[Start of section]

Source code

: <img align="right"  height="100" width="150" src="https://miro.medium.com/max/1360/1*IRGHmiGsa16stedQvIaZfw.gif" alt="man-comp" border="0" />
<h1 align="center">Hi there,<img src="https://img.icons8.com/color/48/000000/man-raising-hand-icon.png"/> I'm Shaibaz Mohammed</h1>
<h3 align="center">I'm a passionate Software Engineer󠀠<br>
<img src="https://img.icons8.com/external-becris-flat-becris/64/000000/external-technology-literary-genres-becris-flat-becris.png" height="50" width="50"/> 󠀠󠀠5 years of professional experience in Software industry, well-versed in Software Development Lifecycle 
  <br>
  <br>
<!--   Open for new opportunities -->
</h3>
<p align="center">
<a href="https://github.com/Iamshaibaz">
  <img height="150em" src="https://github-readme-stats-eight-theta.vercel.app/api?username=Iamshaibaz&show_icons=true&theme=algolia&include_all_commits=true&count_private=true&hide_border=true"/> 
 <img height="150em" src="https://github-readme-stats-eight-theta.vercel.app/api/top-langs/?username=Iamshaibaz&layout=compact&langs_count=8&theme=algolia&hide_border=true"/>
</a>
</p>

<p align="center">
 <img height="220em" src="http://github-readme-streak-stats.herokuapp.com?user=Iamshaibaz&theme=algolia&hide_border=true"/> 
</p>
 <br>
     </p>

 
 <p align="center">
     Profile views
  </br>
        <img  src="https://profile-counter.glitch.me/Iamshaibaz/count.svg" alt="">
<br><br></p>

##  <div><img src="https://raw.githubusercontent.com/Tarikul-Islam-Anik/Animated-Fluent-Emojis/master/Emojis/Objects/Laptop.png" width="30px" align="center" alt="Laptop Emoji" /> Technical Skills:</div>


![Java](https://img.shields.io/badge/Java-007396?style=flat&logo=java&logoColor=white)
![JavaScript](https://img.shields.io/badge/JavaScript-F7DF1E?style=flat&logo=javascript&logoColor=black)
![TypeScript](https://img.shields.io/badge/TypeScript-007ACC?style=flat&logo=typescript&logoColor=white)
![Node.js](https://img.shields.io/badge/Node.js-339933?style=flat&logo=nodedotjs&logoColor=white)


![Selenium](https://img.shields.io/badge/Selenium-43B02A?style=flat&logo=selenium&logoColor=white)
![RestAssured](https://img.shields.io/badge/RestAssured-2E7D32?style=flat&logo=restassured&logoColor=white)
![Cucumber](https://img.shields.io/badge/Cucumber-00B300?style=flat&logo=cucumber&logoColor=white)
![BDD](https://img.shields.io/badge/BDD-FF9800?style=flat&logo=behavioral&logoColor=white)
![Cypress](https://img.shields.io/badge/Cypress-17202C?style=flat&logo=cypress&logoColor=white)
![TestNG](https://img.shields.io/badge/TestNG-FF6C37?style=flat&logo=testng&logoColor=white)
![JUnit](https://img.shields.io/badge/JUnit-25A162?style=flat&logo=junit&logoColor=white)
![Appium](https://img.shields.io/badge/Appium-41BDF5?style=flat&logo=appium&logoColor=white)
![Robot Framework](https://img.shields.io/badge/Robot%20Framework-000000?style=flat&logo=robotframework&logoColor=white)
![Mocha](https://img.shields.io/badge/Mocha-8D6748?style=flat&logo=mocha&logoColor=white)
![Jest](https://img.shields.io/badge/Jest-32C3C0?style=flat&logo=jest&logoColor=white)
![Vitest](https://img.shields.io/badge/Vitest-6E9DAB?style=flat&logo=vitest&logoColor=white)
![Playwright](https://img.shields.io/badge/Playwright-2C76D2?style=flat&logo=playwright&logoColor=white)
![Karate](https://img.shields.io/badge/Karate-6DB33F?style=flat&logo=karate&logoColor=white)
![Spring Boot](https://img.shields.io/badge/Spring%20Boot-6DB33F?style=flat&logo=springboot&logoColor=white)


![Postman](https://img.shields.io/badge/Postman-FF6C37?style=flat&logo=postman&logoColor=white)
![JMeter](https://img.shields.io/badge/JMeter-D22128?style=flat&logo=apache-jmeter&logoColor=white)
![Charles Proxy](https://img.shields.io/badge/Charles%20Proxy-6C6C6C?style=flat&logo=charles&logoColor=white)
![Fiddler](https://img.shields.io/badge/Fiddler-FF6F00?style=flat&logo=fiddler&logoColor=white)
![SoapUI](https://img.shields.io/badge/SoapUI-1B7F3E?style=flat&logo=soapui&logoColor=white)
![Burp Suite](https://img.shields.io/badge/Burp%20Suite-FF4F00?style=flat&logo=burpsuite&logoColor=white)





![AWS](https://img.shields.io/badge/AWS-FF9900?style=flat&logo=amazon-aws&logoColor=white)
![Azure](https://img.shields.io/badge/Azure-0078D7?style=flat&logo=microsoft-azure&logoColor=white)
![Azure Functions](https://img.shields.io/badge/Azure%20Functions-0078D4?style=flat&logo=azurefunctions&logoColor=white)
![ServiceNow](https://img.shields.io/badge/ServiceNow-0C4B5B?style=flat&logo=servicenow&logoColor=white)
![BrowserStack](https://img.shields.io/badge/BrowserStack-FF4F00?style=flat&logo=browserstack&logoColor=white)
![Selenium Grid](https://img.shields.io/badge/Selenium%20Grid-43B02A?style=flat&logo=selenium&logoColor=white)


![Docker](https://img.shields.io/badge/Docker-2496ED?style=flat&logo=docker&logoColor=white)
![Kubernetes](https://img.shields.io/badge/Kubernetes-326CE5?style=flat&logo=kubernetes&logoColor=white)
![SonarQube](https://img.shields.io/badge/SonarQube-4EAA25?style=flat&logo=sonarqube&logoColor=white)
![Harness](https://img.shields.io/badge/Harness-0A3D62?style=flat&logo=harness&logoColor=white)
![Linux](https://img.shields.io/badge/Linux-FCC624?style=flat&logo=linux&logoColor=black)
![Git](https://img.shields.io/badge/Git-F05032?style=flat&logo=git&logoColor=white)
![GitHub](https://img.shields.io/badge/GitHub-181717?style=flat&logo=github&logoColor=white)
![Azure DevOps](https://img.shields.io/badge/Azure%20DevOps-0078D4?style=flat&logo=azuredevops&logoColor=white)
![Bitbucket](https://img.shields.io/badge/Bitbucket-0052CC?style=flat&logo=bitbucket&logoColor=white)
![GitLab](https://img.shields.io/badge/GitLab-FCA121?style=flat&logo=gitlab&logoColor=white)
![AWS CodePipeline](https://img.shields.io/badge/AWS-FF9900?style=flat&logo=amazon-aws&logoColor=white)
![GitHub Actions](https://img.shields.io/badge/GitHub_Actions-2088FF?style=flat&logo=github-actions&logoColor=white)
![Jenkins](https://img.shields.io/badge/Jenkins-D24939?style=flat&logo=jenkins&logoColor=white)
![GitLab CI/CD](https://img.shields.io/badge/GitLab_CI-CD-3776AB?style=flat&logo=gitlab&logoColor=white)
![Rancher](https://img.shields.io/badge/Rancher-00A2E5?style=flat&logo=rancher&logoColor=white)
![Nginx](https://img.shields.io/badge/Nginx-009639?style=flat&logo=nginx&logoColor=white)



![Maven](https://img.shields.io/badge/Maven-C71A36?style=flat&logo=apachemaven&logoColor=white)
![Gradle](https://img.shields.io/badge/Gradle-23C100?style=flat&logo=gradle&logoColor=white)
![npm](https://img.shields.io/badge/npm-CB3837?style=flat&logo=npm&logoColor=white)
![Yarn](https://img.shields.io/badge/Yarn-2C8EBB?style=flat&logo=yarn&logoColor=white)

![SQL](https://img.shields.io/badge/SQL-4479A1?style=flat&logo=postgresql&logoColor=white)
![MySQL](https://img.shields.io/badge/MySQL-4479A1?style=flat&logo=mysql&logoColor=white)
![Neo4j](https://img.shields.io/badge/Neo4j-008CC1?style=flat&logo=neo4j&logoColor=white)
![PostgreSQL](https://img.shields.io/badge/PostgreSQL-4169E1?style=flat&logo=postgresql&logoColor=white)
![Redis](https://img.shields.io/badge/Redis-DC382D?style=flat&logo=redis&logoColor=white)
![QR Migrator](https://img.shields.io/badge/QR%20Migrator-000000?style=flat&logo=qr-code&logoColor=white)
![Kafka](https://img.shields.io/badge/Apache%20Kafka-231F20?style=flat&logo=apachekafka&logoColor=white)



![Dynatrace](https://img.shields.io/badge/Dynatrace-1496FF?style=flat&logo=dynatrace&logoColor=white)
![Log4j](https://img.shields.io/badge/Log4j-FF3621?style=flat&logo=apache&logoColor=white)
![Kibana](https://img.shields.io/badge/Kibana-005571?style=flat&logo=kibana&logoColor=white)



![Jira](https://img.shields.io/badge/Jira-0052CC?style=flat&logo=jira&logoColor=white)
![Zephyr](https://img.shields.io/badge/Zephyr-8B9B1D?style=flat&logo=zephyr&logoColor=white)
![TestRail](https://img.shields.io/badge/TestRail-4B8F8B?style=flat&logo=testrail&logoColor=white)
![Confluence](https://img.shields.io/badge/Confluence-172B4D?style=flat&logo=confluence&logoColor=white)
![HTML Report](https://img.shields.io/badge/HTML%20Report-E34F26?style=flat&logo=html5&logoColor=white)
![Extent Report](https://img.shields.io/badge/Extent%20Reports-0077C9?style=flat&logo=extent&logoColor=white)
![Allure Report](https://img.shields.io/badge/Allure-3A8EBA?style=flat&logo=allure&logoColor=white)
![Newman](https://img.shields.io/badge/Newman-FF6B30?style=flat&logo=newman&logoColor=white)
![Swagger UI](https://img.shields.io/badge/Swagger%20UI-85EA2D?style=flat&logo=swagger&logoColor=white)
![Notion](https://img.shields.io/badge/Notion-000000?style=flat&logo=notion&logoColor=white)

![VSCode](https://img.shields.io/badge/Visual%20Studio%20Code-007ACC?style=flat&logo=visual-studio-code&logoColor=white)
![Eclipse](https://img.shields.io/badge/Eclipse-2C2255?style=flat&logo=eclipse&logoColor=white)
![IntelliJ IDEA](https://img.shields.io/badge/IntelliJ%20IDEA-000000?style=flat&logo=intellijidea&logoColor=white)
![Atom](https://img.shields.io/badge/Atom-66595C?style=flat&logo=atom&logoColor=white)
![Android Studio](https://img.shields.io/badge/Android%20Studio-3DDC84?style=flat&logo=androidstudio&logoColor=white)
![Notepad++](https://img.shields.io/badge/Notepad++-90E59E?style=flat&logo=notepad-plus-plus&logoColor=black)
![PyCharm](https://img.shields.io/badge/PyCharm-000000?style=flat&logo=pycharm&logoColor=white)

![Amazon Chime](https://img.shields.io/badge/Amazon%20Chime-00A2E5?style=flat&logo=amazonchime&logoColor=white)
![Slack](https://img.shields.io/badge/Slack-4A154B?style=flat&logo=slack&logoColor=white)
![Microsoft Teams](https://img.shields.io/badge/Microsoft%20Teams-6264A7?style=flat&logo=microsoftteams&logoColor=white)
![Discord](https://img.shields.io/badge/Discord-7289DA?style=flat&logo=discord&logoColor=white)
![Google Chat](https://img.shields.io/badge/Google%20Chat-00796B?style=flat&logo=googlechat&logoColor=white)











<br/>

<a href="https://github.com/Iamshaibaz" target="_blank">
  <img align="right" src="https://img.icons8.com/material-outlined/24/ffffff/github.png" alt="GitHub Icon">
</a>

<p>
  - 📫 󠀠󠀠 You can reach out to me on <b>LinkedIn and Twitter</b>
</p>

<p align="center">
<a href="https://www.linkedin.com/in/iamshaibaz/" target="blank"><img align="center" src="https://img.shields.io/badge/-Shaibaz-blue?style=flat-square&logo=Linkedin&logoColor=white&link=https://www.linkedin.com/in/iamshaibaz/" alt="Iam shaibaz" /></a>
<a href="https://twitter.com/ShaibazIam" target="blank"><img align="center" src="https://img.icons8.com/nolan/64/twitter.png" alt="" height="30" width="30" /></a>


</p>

[End of section]

Problem to solve: Copy out the lines of the data where the word "selenium" can be found.

Response to the exercise:
![Selenium](https://img.shields.io/badge/Selenium-43B02A?style=flat&logo=selenium&logoColor=white)
![Selenium Grid](https://img.shields.io/badge/Selenium%20Grid-43B02A?style=flat&logo=selenium&logoColor=white)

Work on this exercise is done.